まだまだいきます、美容整形物語~鼻中隔延長術
いつかこの鼻を高くする!
そう願って33年、ようやく私はここにたどり着いた…。
私はある地方都市の出身だ。両親はその県の中の「田舎」出身。
都会の人から見れば、両方「田舎」というだろう。
でもこういうのにも、ヒエラルキーがちゃんとある。
比較する対象が、自分の立ち位置によって決まり、それを序列化させていく。序列化しないと居心地がとても悪い。
自分の考えを固める上で、そのよりどころがなくなってしまうと、人は途端にふわふわする。
人はいつも中心が何か考えている。お手本、見本のようなものといえばいいだろうか。
生き方の見本、お金の稼ぎ方の見本、ファッションの見本、余暇の過ごし方の見本、仕事の見本。

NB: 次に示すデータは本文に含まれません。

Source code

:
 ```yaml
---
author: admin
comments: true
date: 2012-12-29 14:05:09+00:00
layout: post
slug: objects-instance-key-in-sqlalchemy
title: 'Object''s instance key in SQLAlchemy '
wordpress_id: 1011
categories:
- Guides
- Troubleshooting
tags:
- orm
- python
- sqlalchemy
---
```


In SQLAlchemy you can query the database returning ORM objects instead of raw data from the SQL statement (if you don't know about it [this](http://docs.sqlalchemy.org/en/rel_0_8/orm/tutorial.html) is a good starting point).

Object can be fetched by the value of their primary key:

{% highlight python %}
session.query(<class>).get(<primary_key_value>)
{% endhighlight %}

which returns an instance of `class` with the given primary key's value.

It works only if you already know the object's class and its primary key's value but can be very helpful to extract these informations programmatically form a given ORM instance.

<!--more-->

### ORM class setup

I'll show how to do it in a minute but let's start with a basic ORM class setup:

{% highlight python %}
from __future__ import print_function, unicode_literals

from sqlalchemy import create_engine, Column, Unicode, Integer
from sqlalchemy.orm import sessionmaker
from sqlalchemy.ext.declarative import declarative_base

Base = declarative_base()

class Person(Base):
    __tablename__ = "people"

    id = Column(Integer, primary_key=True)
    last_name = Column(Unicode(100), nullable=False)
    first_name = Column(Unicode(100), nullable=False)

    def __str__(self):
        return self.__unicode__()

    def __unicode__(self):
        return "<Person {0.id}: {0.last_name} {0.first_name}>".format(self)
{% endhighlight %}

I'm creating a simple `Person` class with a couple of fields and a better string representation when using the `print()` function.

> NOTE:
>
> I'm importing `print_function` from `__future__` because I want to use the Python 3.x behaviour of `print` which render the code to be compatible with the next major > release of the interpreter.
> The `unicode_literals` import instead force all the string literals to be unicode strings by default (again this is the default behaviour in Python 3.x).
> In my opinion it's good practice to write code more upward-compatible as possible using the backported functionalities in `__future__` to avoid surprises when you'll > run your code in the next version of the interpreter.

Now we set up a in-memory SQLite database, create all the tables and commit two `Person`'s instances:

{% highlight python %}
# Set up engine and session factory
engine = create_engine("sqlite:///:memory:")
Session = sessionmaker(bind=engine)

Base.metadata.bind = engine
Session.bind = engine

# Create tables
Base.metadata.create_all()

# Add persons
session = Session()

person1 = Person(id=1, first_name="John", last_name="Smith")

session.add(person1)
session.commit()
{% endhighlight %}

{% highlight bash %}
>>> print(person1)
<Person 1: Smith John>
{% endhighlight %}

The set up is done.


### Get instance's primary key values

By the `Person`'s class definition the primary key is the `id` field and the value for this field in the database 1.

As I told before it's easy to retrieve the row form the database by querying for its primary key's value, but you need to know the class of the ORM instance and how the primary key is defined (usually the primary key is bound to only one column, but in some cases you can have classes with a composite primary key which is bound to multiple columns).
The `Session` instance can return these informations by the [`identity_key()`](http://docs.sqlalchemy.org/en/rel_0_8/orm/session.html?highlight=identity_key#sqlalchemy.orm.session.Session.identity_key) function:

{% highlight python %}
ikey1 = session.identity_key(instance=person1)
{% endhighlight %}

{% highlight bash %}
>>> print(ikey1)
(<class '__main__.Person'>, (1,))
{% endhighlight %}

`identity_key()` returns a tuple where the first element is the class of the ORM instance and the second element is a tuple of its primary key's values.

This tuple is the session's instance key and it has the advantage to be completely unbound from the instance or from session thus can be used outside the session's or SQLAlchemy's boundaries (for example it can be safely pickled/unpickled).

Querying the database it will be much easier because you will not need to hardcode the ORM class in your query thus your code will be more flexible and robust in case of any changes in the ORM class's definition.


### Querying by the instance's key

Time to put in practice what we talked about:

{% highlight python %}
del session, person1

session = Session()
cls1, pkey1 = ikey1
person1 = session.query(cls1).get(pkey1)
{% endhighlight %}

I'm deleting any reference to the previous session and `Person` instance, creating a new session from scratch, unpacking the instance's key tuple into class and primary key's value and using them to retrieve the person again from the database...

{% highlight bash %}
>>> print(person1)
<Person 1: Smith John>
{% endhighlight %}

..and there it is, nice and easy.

その見本が中心で、自分はその見本のほうを向き、その立ち位置を決める。
日本にいて、その中心となる都市が東京なのは言うまでもない。
たとえば岐阜県の多治見市に住んでいたとして、県としてのくくりは岐阜市に、地理的には名古屋に、そして東京にと多治見市が円の一番外、岐阜市がその内側、名古屋がそのまた内側で、東京が中心となる。
序列化するときの軸は人が生きていくための指針となる。だからこそ、中心がどこか、スタンダードは何か。何でもかんでもそれを追い求めるのだろう。
この話と、鼻を高くする話。
たいして関係がないと思う人も多いかもしれないが、まったくそんなことはない。
人の顔は、それぞれ同じではない上に、記号であり形であるために、それぞれのパーツごとに美的な評価が分かれる。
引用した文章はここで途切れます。